TIM KINSELLA King of the “atmospheric oddity.”
Joan of Arc

Mon Mar 10

Blackbird

[KINSELLA ALERT!] Tim Kinsella's two new Joan of Arc albums--So Much Staying Alive and Lovelessness (Jade Tree) and his forthcoming release on Perishable--are micro- and macrocosmic masterworks, respectively. So Much achieves a new level of synthesis between the distant and the catchy, the abstract and musique concrete--it's more textural soundtrack than rock trial. The Perishable release comments on the current American sociopolitical landscape, and promises to be more of an atmospheric oddity. With all this rock-making, what's on Tim's busily-whirling mind?

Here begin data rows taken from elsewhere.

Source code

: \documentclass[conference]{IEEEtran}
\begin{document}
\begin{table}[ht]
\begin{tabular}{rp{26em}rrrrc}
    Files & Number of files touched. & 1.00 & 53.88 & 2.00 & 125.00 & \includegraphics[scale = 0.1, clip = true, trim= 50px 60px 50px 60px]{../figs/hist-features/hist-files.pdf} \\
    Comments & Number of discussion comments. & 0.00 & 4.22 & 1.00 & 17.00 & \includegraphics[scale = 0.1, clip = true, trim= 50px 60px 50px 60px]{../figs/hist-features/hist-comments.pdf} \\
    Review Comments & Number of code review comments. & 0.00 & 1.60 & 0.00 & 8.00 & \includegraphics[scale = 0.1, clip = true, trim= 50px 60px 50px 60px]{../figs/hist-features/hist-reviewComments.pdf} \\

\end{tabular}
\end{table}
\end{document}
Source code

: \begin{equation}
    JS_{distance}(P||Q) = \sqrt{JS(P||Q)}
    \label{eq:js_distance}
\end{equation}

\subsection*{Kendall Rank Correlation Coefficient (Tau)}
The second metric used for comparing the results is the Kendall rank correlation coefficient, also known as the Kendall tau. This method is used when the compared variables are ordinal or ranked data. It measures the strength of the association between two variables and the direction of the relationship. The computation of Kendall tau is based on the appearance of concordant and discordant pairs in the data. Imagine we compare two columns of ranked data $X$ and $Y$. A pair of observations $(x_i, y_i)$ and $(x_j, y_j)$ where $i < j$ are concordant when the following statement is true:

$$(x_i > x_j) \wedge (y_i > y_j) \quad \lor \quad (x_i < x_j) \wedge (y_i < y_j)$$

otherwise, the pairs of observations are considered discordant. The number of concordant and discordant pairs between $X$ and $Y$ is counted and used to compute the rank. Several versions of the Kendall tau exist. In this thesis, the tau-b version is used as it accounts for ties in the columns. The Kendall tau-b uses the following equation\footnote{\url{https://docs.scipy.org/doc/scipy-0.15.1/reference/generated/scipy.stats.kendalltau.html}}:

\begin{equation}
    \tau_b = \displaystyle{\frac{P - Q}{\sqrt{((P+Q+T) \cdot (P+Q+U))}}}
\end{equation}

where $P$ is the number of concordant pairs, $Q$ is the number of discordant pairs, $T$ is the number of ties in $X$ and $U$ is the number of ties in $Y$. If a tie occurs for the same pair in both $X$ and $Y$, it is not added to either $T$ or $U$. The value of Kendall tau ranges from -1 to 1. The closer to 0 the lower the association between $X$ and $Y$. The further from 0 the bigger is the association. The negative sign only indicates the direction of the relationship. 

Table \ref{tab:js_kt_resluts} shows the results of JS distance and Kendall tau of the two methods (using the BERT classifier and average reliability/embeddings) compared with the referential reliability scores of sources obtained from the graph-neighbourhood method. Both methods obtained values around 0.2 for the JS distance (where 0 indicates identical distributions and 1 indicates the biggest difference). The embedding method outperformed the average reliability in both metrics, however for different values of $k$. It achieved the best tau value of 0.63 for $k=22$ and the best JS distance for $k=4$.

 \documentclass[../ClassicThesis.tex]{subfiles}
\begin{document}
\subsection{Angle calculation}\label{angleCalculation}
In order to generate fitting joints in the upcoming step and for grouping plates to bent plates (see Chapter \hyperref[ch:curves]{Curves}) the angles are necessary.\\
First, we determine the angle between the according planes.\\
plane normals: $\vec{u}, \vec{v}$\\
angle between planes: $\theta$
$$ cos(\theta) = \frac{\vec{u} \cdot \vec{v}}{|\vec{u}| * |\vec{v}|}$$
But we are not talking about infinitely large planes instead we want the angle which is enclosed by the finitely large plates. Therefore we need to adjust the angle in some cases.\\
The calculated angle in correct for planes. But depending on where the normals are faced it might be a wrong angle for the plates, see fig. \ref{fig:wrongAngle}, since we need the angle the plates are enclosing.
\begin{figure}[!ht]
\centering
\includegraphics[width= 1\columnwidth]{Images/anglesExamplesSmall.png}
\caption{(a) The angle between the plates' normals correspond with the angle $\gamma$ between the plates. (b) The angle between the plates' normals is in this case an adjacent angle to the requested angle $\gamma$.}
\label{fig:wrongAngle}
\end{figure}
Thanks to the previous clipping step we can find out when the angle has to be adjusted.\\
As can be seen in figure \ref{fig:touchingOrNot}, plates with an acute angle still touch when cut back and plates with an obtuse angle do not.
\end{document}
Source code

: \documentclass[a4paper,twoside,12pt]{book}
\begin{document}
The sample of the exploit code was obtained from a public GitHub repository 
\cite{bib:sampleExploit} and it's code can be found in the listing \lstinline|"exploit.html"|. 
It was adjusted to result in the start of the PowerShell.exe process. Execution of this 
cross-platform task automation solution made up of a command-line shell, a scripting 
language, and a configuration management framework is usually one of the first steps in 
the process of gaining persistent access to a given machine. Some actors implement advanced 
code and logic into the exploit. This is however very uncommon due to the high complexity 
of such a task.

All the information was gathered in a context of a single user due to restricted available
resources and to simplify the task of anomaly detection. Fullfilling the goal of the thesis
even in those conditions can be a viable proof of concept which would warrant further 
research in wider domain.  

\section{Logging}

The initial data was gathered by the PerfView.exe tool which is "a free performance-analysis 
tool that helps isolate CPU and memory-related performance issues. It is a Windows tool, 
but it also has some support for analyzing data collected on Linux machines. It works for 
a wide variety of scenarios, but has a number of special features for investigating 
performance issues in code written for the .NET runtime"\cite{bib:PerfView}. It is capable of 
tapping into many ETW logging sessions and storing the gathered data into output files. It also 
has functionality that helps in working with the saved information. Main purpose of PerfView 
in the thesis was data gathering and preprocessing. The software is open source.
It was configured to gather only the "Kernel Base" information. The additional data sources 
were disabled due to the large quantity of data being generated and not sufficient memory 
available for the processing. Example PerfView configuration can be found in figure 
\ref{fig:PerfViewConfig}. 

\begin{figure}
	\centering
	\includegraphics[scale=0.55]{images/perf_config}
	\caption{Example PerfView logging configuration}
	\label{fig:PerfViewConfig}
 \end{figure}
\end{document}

What are your thoughts on the domestic "policy" Bush "outlined" in his State of the Union speech? Particularly the "noble" call for car manufacturers to produce hydrogen-operated vehicles? What do you think of my use of "extraneous quotes"?

I caught the second half of a Superbowl party at my brother's place, and two nights later was a State of the Union party of sorts, so I've been having a tough time keeping the two straight. I don't watch much television, and especially not sitting in a room with other people all being quietly governed by that glow. If I remember right, the State of the Union was the one with all the cheering and the arrogant little guy beating his chest while stuttering and barking in code (Was that the place-kicker? Quarterback?) Do you have any idea how expensive it is to get commercial airtime on that? It's outrageous, but they say that a lot of people really just watch the thing for the commercials now because the commercials have really gotten very clever and entertaining. Like the hydrogen-operated cars (the technology has existed for years) that Bush dared to dream a child born today might drive when they get their license in 2019. Wow. And cloning--so sci-fi. I really felt like I was watching The Wall. He talked about "the soul" and "God." It's amazing how simple and effective their strategy is--they don't even particularly try to defend their positions--they just say what the people want to hear and do the opposite and trust no one will notice.

How are you using your voice to address issues in the current sociopolitical universe?

In the end, whatever music I make may betray my worldviews, but I tend to seek out simple melodic resolutions to seemingly disparate elements (and vice-versa.) I'm looking to the music to find out these things about myself; I'm not consciously trying to infuse the music with my agenda of social utopia as I envision it. And the Jade Tree/Perishable issue is simple. Jade Tree wouldn't agree to give me a cent to record for two years, so the songs kept piling up. Once I figured out a way to record them that didn't rely on them, I sent them an impossibly long record and said, "See you later, I guess." And they said, "We like half of the songs--here's half the money," and those are the songs they picked. Maybe I was being spineless agreeing to break the record into two, but I could justify it, especially once the distinction between the songs they wanted and those they didn't became so clear. And mostly I was tired and broke.